Assignment >>
Pull every line holding the string "classification" from the records below.

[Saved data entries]

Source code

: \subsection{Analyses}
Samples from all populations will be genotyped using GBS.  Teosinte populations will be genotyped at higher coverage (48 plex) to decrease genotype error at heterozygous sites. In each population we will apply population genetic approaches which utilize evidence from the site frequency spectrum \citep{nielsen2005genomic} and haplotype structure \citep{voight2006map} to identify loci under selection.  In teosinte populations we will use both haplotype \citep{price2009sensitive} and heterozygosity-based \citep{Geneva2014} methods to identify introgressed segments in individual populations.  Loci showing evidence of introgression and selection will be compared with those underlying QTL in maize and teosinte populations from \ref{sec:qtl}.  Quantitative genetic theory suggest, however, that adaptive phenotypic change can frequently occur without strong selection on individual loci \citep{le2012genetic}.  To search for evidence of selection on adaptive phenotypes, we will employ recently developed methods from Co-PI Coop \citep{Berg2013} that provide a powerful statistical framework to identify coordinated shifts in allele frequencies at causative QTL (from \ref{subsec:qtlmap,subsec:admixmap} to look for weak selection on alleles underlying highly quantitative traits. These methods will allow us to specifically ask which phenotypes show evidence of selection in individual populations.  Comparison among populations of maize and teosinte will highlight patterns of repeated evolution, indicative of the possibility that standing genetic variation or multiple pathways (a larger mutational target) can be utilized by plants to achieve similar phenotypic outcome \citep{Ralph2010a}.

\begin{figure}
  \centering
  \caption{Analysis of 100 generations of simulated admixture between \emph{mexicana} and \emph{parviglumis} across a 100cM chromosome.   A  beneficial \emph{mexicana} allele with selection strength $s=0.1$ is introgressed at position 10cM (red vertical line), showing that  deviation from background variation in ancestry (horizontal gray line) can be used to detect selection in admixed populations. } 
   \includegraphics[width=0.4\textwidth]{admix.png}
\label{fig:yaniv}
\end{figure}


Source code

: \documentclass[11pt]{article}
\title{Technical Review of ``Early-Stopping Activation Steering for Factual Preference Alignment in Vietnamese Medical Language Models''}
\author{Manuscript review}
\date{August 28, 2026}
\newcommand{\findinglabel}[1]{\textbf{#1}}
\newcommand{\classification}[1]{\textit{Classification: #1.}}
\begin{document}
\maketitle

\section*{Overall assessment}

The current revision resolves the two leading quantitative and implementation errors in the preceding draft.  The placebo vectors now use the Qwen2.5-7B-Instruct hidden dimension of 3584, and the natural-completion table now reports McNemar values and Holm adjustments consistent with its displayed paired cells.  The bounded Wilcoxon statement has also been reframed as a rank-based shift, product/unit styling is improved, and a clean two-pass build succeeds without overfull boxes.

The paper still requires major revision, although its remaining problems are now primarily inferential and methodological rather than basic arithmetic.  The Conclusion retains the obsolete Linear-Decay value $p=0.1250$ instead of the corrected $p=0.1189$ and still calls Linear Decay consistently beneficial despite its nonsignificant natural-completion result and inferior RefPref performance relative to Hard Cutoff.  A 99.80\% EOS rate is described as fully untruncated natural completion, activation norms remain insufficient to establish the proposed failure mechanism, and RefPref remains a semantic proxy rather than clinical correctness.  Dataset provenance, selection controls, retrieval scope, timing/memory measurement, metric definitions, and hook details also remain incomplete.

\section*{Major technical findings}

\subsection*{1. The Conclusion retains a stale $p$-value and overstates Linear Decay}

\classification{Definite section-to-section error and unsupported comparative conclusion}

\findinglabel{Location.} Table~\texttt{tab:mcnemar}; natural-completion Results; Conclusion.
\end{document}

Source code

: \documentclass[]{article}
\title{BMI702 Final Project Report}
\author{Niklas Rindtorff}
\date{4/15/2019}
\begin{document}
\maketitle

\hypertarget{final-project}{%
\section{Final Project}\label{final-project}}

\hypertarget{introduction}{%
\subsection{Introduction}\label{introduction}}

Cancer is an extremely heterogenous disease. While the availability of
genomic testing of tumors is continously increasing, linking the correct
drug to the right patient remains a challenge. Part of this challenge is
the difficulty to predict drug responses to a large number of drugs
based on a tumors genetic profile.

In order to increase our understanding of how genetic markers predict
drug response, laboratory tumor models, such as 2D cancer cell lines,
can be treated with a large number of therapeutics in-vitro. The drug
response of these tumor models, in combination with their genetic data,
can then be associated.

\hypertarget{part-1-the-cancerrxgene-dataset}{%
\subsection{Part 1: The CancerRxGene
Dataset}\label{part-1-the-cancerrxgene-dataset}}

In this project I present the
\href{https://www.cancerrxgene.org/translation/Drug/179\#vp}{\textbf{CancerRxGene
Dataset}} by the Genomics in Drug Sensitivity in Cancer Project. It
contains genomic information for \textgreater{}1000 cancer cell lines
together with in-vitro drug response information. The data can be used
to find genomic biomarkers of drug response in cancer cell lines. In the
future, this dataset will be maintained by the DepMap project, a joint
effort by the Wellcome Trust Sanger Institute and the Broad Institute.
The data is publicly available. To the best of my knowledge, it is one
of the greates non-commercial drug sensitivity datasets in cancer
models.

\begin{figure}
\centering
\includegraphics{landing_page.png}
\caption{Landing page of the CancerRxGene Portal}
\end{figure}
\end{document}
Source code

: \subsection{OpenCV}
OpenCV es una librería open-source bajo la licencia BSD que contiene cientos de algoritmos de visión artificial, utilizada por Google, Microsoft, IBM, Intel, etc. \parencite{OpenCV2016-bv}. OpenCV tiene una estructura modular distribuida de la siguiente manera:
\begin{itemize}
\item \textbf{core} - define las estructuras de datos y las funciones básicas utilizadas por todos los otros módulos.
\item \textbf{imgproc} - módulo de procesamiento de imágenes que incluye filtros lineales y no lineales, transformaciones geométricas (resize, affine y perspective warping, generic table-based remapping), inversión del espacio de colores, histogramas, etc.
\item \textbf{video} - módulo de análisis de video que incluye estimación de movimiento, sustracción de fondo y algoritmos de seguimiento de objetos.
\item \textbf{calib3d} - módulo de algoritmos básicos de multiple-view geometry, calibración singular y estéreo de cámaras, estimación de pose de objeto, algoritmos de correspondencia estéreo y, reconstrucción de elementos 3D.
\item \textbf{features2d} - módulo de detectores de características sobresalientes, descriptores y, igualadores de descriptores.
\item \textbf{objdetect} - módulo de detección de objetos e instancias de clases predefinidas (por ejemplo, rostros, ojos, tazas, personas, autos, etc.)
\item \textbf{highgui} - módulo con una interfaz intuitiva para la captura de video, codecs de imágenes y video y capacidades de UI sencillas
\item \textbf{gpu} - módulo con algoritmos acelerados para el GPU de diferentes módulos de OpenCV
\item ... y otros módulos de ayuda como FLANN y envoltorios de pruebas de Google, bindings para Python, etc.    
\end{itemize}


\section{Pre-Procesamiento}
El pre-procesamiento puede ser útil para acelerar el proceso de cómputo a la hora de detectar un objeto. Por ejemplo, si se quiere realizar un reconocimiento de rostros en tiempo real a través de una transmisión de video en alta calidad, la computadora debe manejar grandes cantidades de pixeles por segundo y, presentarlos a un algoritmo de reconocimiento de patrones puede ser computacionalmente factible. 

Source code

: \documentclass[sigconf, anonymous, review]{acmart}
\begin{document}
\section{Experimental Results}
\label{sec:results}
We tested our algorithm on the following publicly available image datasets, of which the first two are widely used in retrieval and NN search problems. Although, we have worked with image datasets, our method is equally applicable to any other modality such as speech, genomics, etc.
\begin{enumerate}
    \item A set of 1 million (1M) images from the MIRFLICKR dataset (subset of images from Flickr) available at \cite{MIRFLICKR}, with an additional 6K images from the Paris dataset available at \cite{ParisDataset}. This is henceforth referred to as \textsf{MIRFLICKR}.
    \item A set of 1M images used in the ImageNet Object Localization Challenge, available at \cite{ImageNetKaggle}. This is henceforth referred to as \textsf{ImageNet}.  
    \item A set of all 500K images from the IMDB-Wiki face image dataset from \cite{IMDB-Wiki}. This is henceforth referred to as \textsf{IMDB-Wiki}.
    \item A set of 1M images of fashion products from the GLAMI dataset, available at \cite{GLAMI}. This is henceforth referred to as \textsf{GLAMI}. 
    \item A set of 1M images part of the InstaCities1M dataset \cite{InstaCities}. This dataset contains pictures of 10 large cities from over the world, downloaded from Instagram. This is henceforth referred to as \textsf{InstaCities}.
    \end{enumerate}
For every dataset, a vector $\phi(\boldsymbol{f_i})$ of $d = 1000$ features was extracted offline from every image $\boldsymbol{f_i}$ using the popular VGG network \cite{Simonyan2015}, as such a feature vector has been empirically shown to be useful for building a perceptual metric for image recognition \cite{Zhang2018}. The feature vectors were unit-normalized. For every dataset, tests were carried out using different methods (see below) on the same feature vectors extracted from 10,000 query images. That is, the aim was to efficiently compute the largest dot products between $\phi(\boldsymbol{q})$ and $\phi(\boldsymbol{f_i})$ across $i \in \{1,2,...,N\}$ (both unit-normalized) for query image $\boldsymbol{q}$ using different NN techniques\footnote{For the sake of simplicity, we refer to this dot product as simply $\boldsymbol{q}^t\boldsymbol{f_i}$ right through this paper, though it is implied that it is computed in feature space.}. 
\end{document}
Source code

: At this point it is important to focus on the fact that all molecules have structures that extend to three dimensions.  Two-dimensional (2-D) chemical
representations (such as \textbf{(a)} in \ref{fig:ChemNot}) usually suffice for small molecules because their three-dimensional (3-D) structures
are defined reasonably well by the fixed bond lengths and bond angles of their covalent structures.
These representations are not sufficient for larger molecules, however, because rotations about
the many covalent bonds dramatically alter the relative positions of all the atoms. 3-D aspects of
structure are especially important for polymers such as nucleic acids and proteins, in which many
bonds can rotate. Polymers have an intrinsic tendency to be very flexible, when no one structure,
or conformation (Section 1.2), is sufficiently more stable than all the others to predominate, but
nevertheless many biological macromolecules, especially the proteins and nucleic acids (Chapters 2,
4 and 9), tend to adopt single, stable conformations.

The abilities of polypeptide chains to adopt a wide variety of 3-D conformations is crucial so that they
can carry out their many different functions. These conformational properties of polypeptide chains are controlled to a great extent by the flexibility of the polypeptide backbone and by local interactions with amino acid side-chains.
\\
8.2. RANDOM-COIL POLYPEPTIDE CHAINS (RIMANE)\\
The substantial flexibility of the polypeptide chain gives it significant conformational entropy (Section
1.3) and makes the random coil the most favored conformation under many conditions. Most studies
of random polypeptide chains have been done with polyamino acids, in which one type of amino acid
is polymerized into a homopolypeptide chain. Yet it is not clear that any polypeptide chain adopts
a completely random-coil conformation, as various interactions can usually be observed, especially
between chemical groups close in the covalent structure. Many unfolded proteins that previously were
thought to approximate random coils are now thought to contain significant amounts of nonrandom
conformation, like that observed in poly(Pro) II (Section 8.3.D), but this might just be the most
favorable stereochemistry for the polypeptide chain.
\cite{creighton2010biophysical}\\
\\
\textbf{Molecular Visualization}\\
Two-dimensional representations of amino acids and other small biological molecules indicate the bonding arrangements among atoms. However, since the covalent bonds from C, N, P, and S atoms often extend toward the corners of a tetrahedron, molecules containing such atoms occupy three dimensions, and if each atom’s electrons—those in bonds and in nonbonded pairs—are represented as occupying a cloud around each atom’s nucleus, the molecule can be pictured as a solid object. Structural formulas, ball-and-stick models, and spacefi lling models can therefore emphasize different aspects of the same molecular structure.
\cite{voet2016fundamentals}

Result of this exercise >>
\newcommand{\classification}[1]{\textit{Classification: #1.}}
\classification{Definite section-to-section error and unsupported comparative conclusion}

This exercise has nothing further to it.